» **GOAL OF THE EXERCISE**: Find the string "Django" in the data, then copy every line where it is found.

===== DATA RECORDS

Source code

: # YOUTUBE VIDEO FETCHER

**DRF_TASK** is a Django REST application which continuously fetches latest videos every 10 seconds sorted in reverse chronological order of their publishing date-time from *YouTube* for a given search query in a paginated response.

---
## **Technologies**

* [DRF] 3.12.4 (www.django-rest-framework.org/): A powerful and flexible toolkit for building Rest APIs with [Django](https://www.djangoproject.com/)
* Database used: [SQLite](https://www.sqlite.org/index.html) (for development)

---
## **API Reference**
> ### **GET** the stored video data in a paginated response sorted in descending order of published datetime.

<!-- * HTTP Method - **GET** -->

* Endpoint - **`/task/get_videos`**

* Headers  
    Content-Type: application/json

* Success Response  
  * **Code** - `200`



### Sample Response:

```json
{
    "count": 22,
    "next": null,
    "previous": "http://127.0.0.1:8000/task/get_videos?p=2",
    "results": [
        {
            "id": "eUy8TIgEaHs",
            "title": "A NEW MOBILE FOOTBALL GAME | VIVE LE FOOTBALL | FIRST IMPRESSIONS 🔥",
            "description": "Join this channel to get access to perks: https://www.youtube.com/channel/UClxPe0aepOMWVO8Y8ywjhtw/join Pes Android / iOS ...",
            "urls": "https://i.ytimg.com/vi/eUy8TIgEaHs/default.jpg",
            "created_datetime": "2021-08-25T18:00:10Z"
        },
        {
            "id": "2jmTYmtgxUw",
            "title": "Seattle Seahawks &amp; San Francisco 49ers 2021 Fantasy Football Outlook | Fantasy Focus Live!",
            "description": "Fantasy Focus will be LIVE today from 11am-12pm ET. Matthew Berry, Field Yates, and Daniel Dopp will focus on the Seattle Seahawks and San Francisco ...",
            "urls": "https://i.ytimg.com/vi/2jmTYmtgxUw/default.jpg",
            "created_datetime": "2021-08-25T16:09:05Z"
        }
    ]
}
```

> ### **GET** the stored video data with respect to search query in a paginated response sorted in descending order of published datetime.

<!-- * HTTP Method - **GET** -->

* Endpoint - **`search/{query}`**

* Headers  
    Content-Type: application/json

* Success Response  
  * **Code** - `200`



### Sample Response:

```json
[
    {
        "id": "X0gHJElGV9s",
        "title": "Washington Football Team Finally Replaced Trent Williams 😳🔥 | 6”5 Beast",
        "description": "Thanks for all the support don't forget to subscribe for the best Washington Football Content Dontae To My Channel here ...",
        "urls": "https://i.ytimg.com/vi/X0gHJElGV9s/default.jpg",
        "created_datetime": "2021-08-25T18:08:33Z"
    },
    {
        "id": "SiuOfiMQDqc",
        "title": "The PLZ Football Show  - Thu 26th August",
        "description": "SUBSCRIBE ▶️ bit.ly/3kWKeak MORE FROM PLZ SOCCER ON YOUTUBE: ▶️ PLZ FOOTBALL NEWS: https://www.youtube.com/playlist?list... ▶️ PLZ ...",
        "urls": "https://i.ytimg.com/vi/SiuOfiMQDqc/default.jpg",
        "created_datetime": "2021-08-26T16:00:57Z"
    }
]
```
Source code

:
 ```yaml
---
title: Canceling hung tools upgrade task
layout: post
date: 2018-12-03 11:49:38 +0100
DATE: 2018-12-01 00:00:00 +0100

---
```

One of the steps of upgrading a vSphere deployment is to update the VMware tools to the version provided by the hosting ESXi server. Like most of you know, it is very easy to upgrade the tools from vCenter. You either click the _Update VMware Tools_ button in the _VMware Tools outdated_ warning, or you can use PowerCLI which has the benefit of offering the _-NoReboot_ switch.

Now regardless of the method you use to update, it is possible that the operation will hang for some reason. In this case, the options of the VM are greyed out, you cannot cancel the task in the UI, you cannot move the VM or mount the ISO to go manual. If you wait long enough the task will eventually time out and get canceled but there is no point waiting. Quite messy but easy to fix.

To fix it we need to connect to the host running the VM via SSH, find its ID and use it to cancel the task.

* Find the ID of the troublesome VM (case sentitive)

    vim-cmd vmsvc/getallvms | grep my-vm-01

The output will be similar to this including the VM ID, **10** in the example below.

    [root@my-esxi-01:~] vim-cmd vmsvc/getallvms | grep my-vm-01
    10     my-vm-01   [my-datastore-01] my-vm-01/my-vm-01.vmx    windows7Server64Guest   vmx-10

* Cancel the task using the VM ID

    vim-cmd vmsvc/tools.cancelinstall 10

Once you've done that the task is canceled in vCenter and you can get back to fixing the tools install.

==========

» **RESULT OF THE EXERCISE**:
**DRF_TASK** is a Django REST application which continuously fetches latest videos every 10 seconds sorted in reverse chronological order of their publishing date-time from *YouTube* for a given search query in a paginated response.
* [DRF] 3.12.4 (www.django-rest-framework.org/): A powerful and flexible toolkit for building Rest APIs with [Django](https://www.djangoproject.com/)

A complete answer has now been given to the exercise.